**What the exercise asks**
The lines wanted are those in the data below that include "focusing".

**Dataset content**
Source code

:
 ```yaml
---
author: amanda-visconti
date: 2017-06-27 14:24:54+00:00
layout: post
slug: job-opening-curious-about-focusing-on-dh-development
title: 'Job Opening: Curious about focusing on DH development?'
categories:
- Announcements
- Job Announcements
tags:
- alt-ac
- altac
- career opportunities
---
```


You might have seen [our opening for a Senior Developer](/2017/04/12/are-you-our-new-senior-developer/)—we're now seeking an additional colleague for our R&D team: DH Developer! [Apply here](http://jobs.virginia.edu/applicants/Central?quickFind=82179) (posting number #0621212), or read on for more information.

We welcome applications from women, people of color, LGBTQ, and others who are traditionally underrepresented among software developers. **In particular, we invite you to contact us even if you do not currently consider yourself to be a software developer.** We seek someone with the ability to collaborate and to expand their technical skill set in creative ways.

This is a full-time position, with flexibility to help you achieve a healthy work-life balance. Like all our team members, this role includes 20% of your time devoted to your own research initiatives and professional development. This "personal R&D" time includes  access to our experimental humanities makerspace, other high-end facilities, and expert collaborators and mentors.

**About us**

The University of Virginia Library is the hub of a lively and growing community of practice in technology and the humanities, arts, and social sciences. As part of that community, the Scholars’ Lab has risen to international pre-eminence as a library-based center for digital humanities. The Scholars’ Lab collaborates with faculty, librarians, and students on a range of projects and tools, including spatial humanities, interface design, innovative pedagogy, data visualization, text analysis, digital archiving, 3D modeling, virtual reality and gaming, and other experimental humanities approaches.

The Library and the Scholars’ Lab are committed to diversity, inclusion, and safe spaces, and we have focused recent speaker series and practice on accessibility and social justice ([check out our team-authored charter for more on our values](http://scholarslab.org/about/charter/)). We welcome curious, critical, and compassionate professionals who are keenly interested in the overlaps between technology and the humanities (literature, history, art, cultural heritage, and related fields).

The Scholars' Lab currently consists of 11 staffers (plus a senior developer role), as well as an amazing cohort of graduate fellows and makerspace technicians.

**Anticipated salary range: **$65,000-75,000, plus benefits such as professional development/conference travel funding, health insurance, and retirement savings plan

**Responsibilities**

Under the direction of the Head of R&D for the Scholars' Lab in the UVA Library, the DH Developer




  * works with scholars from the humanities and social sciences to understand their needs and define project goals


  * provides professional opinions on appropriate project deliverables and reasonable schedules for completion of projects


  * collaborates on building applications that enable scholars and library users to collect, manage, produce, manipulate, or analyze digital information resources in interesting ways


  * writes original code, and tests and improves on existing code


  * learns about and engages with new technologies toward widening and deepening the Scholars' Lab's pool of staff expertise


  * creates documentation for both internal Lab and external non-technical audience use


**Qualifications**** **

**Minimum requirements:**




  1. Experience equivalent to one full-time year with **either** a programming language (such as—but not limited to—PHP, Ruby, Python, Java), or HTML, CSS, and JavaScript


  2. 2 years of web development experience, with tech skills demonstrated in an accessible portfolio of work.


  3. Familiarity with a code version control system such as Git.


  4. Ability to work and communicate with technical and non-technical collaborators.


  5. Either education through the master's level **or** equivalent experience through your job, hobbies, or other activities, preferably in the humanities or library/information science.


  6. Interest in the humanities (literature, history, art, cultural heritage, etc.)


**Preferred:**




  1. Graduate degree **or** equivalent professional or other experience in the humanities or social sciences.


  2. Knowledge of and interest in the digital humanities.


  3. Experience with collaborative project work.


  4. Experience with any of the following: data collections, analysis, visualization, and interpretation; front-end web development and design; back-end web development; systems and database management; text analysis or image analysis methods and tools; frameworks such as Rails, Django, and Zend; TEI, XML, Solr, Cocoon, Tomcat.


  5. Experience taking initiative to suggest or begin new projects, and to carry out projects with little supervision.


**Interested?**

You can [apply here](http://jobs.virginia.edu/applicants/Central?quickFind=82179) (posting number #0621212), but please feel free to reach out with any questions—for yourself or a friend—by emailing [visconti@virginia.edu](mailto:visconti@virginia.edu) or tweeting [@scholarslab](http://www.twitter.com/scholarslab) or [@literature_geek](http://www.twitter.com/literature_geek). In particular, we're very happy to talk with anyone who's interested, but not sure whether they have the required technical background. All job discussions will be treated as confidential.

**Response for this exercise**
slug: job-opening-curious-about-focusing-on-dh-development
title: 'Job Opening: Curious about focusing on DH development?'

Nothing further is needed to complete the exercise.